Task inputs

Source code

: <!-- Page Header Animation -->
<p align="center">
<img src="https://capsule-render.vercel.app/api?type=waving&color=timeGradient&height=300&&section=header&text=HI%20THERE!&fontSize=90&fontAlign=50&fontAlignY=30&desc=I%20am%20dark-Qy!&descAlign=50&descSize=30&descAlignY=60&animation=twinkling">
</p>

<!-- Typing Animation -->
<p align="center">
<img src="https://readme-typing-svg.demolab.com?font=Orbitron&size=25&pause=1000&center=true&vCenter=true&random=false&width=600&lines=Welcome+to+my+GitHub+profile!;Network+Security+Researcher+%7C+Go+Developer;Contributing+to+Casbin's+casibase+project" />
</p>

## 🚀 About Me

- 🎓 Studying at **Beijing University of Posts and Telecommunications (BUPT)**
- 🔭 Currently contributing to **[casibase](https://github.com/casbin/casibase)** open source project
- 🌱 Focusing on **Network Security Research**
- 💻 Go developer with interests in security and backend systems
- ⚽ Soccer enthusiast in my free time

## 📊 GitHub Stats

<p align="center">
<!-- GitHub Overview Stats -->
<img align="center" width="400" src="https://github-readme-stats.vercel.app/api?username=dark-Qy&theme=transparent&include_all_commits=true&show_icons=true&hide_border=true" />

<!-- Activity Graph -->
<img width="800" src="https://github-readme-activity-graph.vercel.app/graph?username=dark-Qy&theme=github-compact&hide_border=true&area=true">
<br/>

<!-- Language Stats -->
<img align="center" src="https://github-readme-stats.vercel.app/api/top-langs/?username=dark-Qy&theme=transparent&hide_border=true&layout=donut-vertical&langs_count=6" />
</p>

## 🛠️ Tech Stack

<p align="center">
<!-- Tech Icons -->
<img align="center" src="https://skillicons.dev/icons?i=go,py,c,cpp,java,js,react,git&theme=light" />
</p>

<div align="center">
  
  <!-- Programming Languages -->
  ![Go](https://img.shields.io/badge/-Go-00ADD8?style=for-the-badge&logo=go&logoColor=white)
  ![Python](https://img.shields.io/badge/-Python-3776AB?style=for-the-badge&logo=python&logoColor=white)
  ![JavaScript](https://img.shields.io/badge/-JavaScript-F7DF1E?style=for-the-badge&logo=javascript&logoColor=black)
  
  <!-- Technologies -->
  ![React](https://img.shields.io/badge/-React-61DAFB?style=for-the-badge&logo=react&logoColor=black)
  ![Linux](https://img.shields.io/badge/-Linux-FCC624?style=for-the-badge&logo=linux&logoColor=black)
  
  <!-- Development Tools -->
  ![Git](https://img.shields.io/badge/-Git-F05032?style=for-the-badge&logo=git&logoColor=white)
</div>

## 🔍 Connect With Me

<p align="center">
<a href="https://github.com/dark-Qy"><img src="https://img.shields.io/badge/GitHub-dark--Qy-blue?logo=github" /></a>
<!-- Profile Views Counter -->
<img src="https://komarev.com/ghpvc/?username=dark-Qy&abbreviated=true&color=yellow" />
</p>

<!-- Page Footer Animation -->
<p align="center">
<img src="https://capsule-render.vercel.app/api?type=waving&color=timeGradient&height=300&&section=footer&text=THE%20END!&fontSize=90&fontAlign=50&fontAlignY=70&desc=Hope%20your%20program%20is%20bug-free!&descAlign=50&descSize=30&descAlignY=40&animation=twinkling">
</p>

Work to be completed
Figure out how many lines of the data hold "casibase", and answer with the number only.

Completed exercise
2